Trying to help someone who works for a nonprofit. Currently trying to pull info from the STL County Boards/Commissions website(https://boards.stlouisco.com/).

Having trouble for a few reasons:

Was going to attempt to use BeautifulSoup, but the actual data isn't even shown until you choose a Board/Commission from a dropdown bar above, so I have switched to Selenium, which I am new at.

Is this task possible?
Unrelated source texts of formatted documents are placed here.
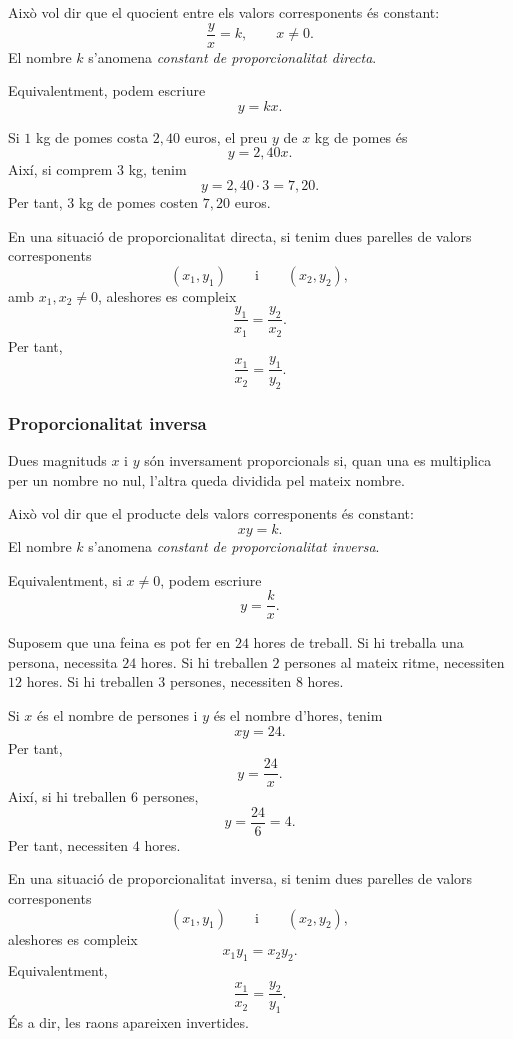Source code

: Això vol dir que el quocient entre els valors corresponents és constant:
\[
	\frac{y}{x}=k,
	\qquad x\neq0.
\]
El nombre \(k\) s'anomena \emph{constant de proporcionalitat directa}.

Equivalentment, podem escriure
\[
	y=kx.
\]

\begin{exemple}
Si \(1\) kg de pomes costa \(2{,}40\) euros, el preu \(y\) de \(x\) kg de pomes és
\[
	y=2{,}40x.
\]
Així, si comprem \(3\) kg, tenim
\[
	y=2{,}40\cdot3=7{,}20.
\]
Per tant, \(3\) kg de pomes costen \(7{,}20\) euros.
\end{exemple}

En una situació de proporcionalitat directa, si tenim dues parelles de valors corresponents
\[
	(x_1,y_1)
	\qquad\text{i}\qquad
	(x_2,y_2),
\]
amb \(x_1,x_2\neq0\), aleshores es compleix
\[
	\frac{y_1}{x_1}
	=
	\frac{y_2}{x_2}.
\]
Per tant,
\[
	\frac{x_1}{x_2}
	=
	\frac{y_1}{y_2}.
\]

\subsubsection{Proporcionalitat inversa}

Dues magnituds \(x\) i \(y\) són inversament proporcionals si, quan una es multiplica per un nombre no nul, l'altra queda dividida pel mateix nombre.

Això vol dir que el producte dels valors corresponents és constant:
\[
	xy=k.
\]
El nombre \(k\) s'anomena \emph{constant de proporcionalitat inversa}.

Equivalentment, si \(x\neq0\), podem escriure
\[
	y=\frac{k}{x}.
\]

\begin{exemple}
Suposem que una feina es pot fer en \(24\) hores de treball. Si hi treballa una persona, necessita \(24\) hores. Si hi treballen \(2\) persones al mateix ritme, necessiten \(12\) hores. Si hi treballen \(3\) persones, necessiten \(8\) hores.

Si \(x\) és el nombre de persones i \(y\) és el nombre d'hores, tenim
\[
	xy=24.
\]
Per tant,
\[
	y=\frac{24}{x}.
\]
Així, si hi treballen \(6\) persones,
\[
	y=\frac{24}{6}=4.
\]
Per tant, necessiten \(4\) hores.
\end{exemple}

En una situació de proporcionalitat inversa, si tenim dues parelles de valors corresponents
\[
	(x_1,y_1)
	\qquad\text{i}\qquad
	(x_2,y_2),
\]
aleshores es compleix
\[
	x_1y_1=x_2y_2.
\]
Equivalentment,
\[
	\frac{x_1}{x_2}
	=
	\frac{y_2}{y_1}.
\]
És a dir, les raons apareixen invertides.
When I look at the html code for the site, I see that the info isn't stored in the page, but pulled from another location and just displayed on the site based on the option chosen from the dropdown menu.

function ShowMemberList(selectedBoard) {
        ClearMeetingsAndMembers();
        var htmlString = "";
        var boardsList = [{"id":407,"name":"Aging Ahead","isActive":true,"description":"... ...1.","totalSeats":14}];
        var totalMembers = boardsList[$("select[name='BoardsList'] option:selected").index() - 1].totalSeats;
        $.get("/api/boards/" + selectedBoard + "/members", function (data) {
            if (data.length > 0) {
                htmlString += "<table id=\"MemberTable\" class=\"table table-hover\">";
                htmlString += "<thead><th>Member Name</th><th>Title</th><th>Position</th><th>Expiration Date</th></thead><tbody>";
                for (var i = 0; i < totalMembers; i++) {
                    if (i < data.length) {
                        htmlString += "<tr><td>" + FormatString(data[i].firstName) + " " + FormatString(data[i].lastName) + "</td><td>" + FormatString(data[i].title) + "</td><td>" + FormatString(data[i].position) + "</td><td>" + FormatString(data[i].expirationDate) + "</td></tr>";
                    } else {
                        htmlString += "<tr><td colspan=\"4\">---Vacant Seat---</td></tr>" 
                    }
                }
                htmlString += "</tbody></table>";
            } else {
                htmlString = "<span id=\"MemberTable\">There was no data found for this board.</span>";
            }
            $("#Results").append(htmlString);
        });
    }

So far, I have this (not a lot), which goes to the page and selects every board from the list:

driver = webdriver.Chrome()
driver.get("https://boards.stlouisco.com/")
select = Select(wait(driver, 10).until(EC.presence_of_element_located((By.ID, 'BoardsList'))))
options = select.options

for board in options:
    select.select_by_visible_text(board.text)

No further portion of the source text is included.